On the origin of the peak of the sound velocity for isospin imbalanced strongly interacting matter

TL;DR

This paper investigates the peak in sound velocity in isospin imbalanced strongly interacting matter, attributing it to Goldstone mode effects and pion-sigma mixing, using an effective chiral model aligned with lattice QCD findings.

Contribution

It demonstrates how Goldstone modes and pion-sigma mixing cause the sound velocity peak in isospin asymmetric matter within a chiral effective model.

Findings

Sound velocity squared exhibits a maximum at a specific isospin chemical potential.

The peak is linked to Goldstone mode development and pion-sigma mixing.

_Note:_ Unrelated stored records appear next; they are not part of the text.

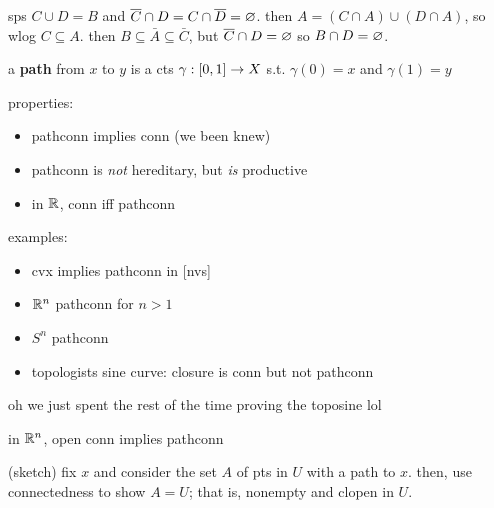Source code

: \begin{pf}[source=Primary Source Material]
    sps $C\cup D=B$ and $\overline{C}\cap D=C\cap\overline{D}=\varnothing$.
    then $A=(C\cap A)\cup(D\cap A)$, so wlog $C\subseteq A$.
    then $B\subseteq\bar{A}\subseteq\bar{C}$, but $\overline{C}\cap D=\varnothing$
    so $B\cap D=\varnothing$.
\end{pf}


\begin{defn}
    a \textbf{path} from $x$ to $y$ is a cts $\gamma:[0,1]\rightarrow X$ s.t.
    $\gamma(0)=x$ and $\gamma(1)=y$
\end{defn}
properties:
\begin{itemize}[topsep=-0.75ex]
    \item pathconn implies conn (we been knew)
    \item pathconn is \textit{not} hereditary, but \textit{is} productive
    \item in $\mathbb{R}$, conn iff pathconn
\end{itemize}
examples:
\begin{itemize}[topsep=-0.75ex]
    \item cvx implies pathconn in [nvs]
    \item $\mathbb{R}^{n}$ pathconn for $n>1$
    \item $S^{n}$ pathconn
    \item topologists sine curve: closure is conn but not pathconn
\end{itemize}
oh we just spent the rest of the time proving the toposine lol

\begin{prop}
    in $\mathbb{R}^{n}$, open conn implies pathconn
\end{prop}

\begin{pf}[source=Primary Source Material]
    (sketch) fix $x$ and consider the set $A$ of pts in $U$ with a path to $x$.
    then, use connectedness to show $A=U$; that is, nonempty and clopen in $U$.
\end{pf}
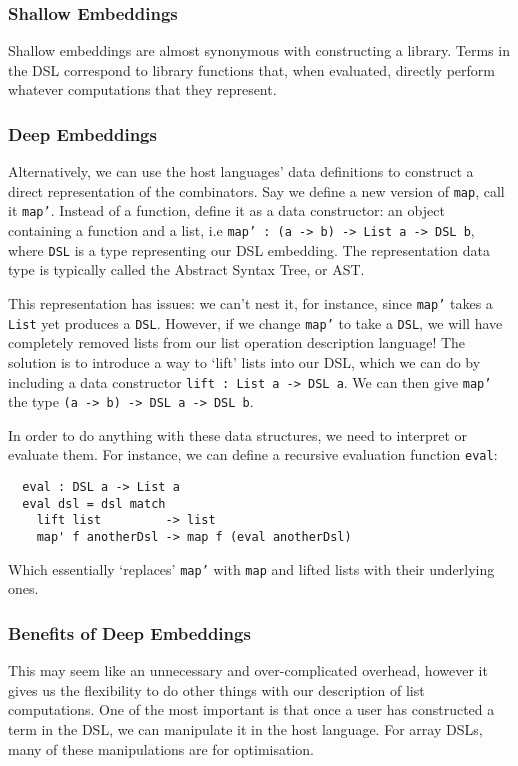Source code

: \documentclass[a4paper,12pt]{article}
\newcommand{\icf}[1]{\mbox{\texttt{#1}}} %
\begin{document}
\subsubsection*{Shallow Embeddings} 
Shallow embeddings are almost synonymous with constructing a library. 
Terms in the DSL correspond to library functions that, when evaluated, directly perform whatever computations that they represent.

\subsubsection*{Deep Embeddings} 
Alternatively, we can use the host languages' data definitions to construct a direct representation of the combinators. 
Say we define a new version of \icf{map}, call it \icf{map'}.
Instead of a function, define it as a data constructor: an object containing a function and a list, i.e \texttt{map'\ :\ (a\ ->\ b)\ ->\ List\ a\ ->\ DSL\ b}, where \icf{DSL} is a type representing our DSL embedding. 
The representation data type is typically called the Abstract Syntax Tree, or AST.

This representation has issues: we can't nest it, for instance, since \icf{map'} takes a \icf{List} yet produces a \icf{DSL}. 
However, if we change \icf{map'} to take a \icf{DSL}, we will have completely removed lists from our list operation description language! 
The solution is to introduce a way to `lift' lists into our DSL, which we can do by  including a data constructor \texttt{lift\ :\ List\ a\ ->\ DSL\ a}. 
We can then give \icf{map'} the type \icf{(a\ ->\ b)\ ->\ DSL\ a\ ->\ DSL\ b}.

In order to do anything with these data structures, we need to interpret or evaluate them. 
For instance, we can define a recursive evaluation function \icf{eval}:

\begin{verbatim}
  eval : DSL a -> List a
  eval dsl = dsl match
    lift list         -> list
    map' f anotherDsl -> map f (eval anotherDsl)
\end{verbatim}

Which essentially `replaces' \icf{map'} with \icf{map} and lifted lists with their underlying ones.

\subsubsection*{Benefits of Deep Embeddings}
This may seem like an unnecessary and over-complicated overhead, however it gives us the flexibility to do other things with our description of list computations. 
One of the most important is that once a user has constructed a term in the DSL, we can manipulate it in the host language. 
For array DSLs, many of these manipulations are for optimisation.
\end{document}
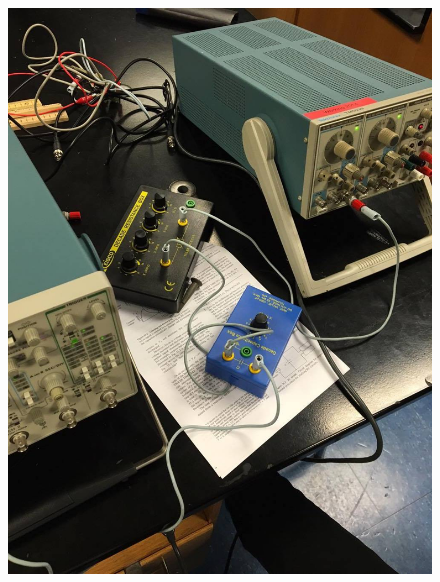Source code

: \documentclass[11pt, titlepage]{article}
\begin{document}
\begin{figure}[h]
\centering
\hspace*{0cm}
\includegraphics[scale=0.4]{lab51.jpg}
\vspace*{0cm}
\end{figure}
\end{document}
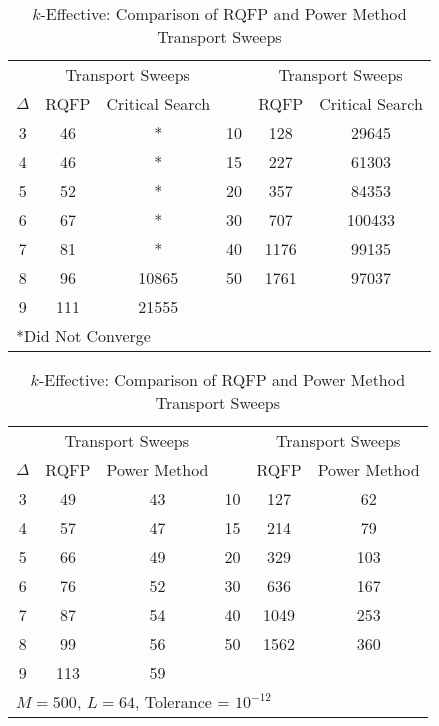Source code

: \begin{table}[!htbp]
	\caption{Transport Sweep Comparisons for Homogeneous Multiplying Spheres}
	\begin{subtable}[h]{1.0\textwidth}
	\centering{}
	\begin{tabular}{@{}cccccc@{}}\toprule
	& \multicolumn{2}{c}{Transport Sweeps} & & \multicolumn{2}{c}{Transport Sweeps} \\
	\cmidrule{2-3} \cmidrule{5-6} $\Delta$ & RQFP & Critical Search \quad &  \Delta & RQFP & Critical Search\\
	\midrule
3 & 46 & * & 10 & 128 & 29645 \\
4 & 46 & * & 15 & 227 & 61303 \\
5 & 52 & * & 20 & 357 & 84353 \\
6 & 67 & * & 30 & 707 & 100433 \\
7 & 81 & * & 40 & 1176 & 99135 \\
8 & 96 & 10865 & 50 & 1761 & 97037 \\
9 & 111 & 21555 & & & \\ 
	\bottomrule
	\multicolumn{6}{l}{*Did Not Converge} \\
	\end{tabular}
	\caption{Alpha-Eigenvalue: Comparison of RQFP and Critical Search Sweeps}
	\label{table:CompMultSweepsSphere}
	\end{subtable}%
	\vspace{0.25cm}
	\begin{subtable}[h]{1.0\textwidth}
	\centering{}
	\begin{tabular}{@{}cccccc@{}}\toprule
	& \multicolumn{2}{c}{Transport Sweeps} & & \multicolumn{2}{c}{Transport Sweeps} \\
	\cmidrule{2-3} \cmidrule{5-6} $\Delta$ & RQFP & Power Method \quad &  \Delta & RQFP & Power Method\\
	\midrule
3 & 49 & 43 & 10 & 127 & 62 \\ 
4 & 57 & 47 & 15 & 214 & 79 \\
5 & 66 & 49 & 20 & 329 & 103 \\
6 & 76 & 52 & 30 & 636 & 167 \\ 
7 & 87 & 54 & 40 & 1049 & 253 \\ 
8 & 99 & 56 & 50 & 1562 & 360 \\ 
9 & 113 & 59 &  &  &  \\ 
	\bottomrule
	\multicolumn{6}{l}{$M = 500$, $L = 64$, Tolerance = $10^{-12}$} \\
	\end{tabular}
	\caption{$k$-Effective: Comparison of RQFP and Power Method Transport Sweeps}
	\label{table:CompMultSweepsKSphere}
	\end{subtable}
\end{table}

Results align with lattice QCD observations.

Abstract

We study the properties of a system composed of strongly interacting matter with an isospin imbalance, using as an effective description of QCD the two-flavor Linear Sigma Model with quarks. From the one-loop effective potential, including the two light quarks, pions and sigma contributions, and enforcing the restrictions imposed by chiral symmetry, we show that the development of an isospin condensate comes together with the emergence of a Goldstone mode that provides a constraint for the chiral and isospin condensates as a result of a non-trivial mixing between the charged pions and the sigma. We compute the thermodynamical quantities of interest and in particular the sound velocity squared, showing that it presents a maximum for an isospin chemical potential similar to the one reported by lattice QCD results and also with a similar height. Therefore, we attribute the origin of the peak of the sound velocity to the proper treatment of the Goldstone mode and to the non-trivial mixing of the charged pions and sigma in the isospin condensed phase.